Die Realität: Anschreiben der Jobcenter

Leider liegen uns Schreiben von verschiedenen Jobcentern vor, in denen der Informations- und Aufklärungspflicht nicht entsprochen wird. Und in einigen besonders schlimmen Fällen hat man sogar den Eindruck, dass die Rechte von Betroffenen mit Füßen getreten werden:


Mietkaution - Was in den AV-Wohnen wirklich steht:

"In der Regel ist davon auszugehen, dass unter Berücksichtigung des Berliner Wohnungsmarkts eine Wohnung für Hilfeempfangende ohne die Zusicherung zur Übernahme von Genossenschaftsanteilen als Wohnungsbeschaffungskosten oder einer Mietkaution in angemessenem Zeitraum nicht gefunden werden kann."

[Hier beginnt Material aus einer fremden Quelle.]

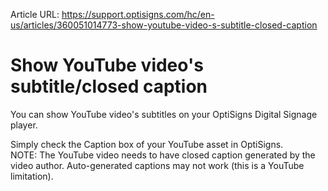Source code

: Article URL: https://support.optisigns.com/hc/en-us/articles/360051014773-show-youtube-video-s-subtitle-closed-caption

# Show YouTube video's subtitle/closed caption

You can show YouTube video's subtitles on your OptiSigns Digital Signage
player.

Simply check the Caption box of your YouTube asset in OptiSigns.  
NOTE: The YouTube video needs to have closed caption generated by the video
author. Auto-generated captions may not work (this is a YouTube limitation).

"Unter den Bedingungen des § 22 Abs. 3 Satz 2 SGB II soll die Zusicherung bei Vorliegen folgender Bedingungen erteilt werden:

  • a) Der Umzug wurde vom zuständigen "Jobcenter" veranlasst (als Maßnahme zur Senkung unangemessener Kosten für die Wohnung) oder
  • b) Der Umzug ist aus anderen Gründen notwendig. Dies ist nur dann zu bejahen, sofern der Umzug i. S. d. § 22 Abs. 2 Satz 2 SGB II erforderlich ist (…) und die Zusicherung zu den Aufwendungen für die neue Wohnung erteilt wurde und
  • c) Ohne die Zusicherung kann eine Wohnung in angemessenem Zeitraum nicht gefunden werden."

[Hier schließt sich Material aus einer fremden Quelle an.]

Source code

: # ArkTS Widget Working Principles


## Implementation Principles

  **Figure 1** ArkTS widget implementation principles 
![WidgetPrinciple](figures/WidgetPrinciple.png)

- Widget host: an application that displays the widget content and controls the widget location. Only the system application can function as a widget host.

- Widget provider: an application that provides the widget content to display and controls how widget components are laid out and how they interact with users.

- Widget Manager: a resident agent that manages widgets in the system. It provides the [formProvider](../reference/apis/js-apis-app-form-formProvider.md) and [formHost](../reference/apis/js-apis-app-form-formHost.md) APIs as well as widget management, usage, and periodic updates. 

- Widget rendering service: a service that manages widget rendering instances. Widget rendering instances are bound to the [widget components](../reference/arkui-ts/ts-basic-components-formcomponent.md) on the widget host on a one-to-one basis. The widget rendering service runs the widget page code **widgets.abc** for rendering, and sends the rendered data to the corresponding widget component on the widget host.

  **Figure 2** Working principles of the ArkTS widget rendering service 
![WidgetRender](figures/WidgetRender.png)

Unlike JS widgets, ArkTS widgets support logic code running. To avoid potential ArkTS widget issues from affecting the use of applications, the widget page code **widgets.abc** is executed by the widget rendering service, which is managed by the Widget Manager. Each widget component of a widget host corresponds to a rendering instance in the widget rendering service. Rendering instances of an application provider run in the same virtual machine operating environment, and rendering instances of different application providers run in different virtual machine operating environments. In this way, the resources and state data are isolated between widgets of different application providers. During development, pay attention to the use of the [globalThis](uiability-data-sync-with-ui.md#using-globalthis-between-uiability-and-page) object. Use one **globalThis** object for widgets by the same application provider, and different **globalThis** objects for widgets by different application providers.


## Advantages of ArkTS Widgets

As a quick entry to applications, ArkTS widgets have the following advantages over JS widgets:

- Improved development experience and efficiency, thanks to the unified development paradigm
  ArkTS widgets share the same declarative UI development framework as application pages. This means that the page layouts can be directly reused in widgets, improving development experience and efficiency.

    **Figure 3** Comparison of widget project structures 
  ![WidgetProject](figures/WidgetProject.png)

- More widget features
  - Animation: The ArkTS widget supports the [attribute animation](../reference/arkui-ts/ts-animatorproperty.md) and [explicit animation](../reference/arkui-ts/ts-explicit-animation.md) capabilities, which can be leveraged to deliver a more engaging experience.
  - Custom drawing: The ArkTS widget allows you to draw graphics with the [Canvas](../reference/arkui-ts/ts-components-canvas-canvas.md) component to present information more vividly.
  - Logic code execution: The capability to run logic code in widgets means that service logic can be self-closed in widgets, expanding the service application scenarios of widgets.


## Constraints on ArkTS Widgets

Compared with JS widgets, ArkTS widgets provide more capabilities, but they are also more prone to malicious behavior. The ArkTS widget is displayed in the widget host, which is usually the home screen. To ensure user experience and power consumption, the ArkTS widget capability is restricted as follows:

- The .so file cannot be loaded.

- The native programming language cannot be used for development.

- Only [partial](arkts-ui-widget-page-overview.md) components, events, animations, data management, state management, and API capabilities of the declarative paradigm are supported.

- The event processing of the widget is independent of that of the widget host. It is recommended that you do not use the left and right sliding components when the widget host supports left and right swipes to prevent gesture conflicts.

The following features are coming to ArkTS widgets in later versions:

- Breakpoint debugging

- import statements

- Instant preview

"Im Rahmen der einzelfallbezogenen Ermessensentscheidung über die Erteilung einer Zusicherung zur Übernahme von Genossenschaftsanteilen/ Mietkautionen, ist zu prüfen, ob a) diese Leistungen ggf. aus geschütztem Vermögen des Hilfeempfangenden im Wege der Selbsthilfe erbracht werden können (…)."

Quelle: Rundschreiben Nr. 14/2005 "Ausführungsvorschriften zur Ermittlung angemessener Kosten der Wohnung gemäß § 22 SGB II" (AV-Wohnen) vom 17.06.2005


Von dieser Behördenwillkür sind nicht nur ALG-II-Beziehende betroffen, sondern auch Rentner/innen, die vom Amt für Grundsicherung die Miete erhalten. Gespart werden soll sogar bei über 70-Jährigen, die bereits länger als 20 Jahre in ihrer Wohnung leben. Auch hier hat die Senatsverwaltung anderes erlassen (s. Kasten "Grundsicherung").


Grundsicherung - Was in den AV-Wohnen wirklich steht:

Grundsicherung - Was in den AV-Wohnen wirklich steht:

"(1) Aufgrund des vom SGB XII erfassten Personenkreises sind grundsätzlich zunächst die in Ziffer 4 Abs. 5 und 9 der AV-Wohnen erfassten Härtefallbestimmungen für bestehenden Wohnraum zu prüfen.
(2) Danach ist für Menschen, die über 65 Jahre alt und/oder voll erwerbsgemindert sind, entweder a) eine Überschreitung der Miete um 10 % zulässig oder
b) eine Senkung der Wohnkosten in der Regel nicht zu verlangen.
(3) In der Regel sind deswegen bei der überwiegenden Zahl der Leistungsberechtigten nach dem SGB XII keine Maßnahmen zur Senkung der Miete durch den Träger der Sozialhilfe zu veranlassen. Abweichungen vom Regelfall erfordern die Einbeziehung des zuständigen Sozialdienstes."

(Hervorhebung im Original)

Quelle: Rundschreiben I Nr. 16/2006 vom 01.04.2006/ Berliner Senatsverwaltung für Gesundheit, Soziales und Verbraucherschutz


Oft liegt die Miete mit 20 bis 40 Euro nur geringfügig über den angemessenen Mietobergrenzen. Hier kann die so genannte Wirtschaftlichkeitsberechnung vor einem Umzug schützen. Die Jobcenter sind nämlich nach den AV-Wohnen aufgefordert, "vor der Aufforderung, durch Wohnungswechsel die Aufwendungen für die Wohnung zu senken, eine Wirtschaftlichkeitsberechnung" durchzuführen. Sollten Sie eine Aufforderung erhalten, "die Wohnkosten durch Umzug zu senken", dann fordern Sie die Wirtschaftlichkeitsberechnung und überprüfen Sie, ob die Jobcenter richtig gerechnet haben.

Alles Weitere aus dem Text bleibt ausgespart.